** Opening Data block **

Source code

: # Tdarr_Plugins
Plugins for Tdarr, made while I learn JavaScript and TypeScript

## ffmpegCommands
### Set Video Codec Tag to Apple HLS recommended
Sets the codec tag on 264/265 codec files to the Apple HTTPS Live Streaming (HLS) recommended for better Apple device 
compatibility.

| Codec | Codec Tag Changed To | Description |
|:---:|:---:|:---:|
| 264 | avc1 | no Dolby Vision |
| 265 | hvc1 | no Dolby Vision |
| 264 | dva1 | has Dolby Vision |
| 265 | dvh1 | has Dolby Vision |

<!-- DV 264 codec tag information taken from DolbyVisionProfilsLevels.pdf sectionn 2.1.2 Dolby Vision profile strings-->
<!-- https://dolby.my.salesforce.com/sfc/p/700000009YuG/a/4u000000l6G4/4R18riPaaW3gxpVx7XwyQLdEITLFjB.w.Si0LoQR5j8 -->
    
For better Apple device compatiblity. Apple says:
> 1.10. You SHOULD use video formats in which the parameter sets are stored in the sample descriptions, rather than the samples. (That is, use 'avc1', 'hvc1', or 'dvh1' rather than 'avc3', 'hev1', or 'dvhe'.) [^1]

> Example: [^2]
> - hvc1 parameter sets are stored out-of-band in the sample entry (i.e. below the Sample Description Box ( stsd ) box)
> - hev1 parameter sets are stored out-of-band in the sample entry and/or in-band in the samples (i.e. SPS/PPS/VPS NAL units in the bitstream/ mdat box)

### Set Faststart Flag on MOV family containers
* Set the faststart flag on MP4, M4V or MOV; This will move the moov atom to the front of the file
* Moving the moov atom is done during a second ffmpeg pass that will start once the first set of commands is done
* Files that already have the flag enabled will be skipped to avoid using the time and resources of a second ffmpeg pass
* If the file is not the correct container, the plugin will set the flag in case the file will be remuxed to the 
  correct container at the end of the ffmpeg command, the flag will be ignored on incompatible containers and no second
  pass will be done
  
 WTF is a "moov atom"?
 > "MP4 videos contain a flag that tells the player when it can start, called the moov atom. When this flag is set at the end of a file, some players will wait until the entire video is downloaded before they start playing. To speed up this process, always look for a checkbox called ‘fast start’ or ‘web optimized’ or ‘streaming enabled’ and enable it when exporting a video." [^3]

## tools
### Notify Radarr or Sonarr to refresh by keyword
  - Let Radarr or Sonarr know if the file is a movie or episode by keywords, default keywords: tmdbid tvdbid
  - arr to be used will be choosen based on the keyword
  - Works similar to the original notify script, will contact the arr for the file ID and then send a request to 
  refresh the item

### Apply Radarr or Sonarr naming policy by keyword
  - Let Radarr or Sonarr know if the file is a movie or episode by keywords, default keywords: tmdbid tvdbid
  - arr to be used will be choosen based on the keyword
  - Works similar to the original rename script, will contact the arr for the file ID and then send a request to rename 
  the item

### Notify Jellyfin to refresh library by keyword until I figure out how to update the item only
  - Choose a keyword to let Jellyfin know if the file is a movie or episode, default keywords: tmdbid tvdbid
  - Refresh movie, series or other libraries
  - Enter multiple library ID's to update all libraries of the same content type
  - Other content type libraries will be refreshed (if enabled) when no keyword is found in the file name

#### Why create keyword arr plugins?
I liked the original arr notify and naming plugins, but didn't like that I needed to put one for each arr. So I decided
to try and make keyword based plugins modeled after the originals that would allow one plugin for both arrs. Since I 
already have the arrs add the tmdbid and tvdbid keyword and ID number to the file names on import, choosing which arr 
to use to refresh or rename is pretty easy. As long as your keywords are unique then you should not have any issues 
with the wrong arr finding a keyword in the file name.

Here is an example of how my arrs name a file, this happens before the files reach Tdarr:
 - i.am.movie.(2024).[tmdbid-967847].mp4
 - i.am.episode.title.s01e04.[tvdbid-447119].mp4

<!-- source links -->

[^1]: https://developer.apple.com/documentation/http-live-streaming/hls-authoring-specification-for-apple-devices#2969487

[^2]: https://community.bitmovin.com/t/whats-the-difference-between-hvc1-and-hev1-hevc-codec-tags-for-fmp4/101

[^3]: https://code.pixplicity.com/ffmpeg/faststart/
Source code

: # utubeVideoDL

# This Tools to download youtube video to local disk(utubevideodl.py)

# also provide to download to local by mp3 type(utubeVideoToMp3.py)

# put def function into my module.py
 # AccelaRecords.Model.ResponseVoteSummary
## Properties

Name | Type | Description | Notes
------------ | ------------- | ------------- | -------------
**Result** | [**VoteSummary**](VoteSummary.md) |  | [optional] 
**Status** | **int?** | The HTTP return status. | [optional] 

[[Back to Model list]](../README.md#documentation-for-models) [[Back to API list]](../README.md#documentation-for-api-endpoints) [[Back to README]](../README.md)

** Closing Data block **

Brief:
Please give again the lines above between the line holding "hvc1 | no Dolby Vision |" and the line holding "<!-- DV 264", inclusive, exactly as they are and with nothing added.

Written response:
| 265 | hvc1 | no Dolby Vision |
| 264 | dva1 | has Dolby Vision |
| 265 | dvh1 | has Dolby Vision |

<!-- DV 264 codec tag information taken from DolbyVisionProfilsLevels.pdf sectionn 2.1.2 Dolby Vision profile strings-->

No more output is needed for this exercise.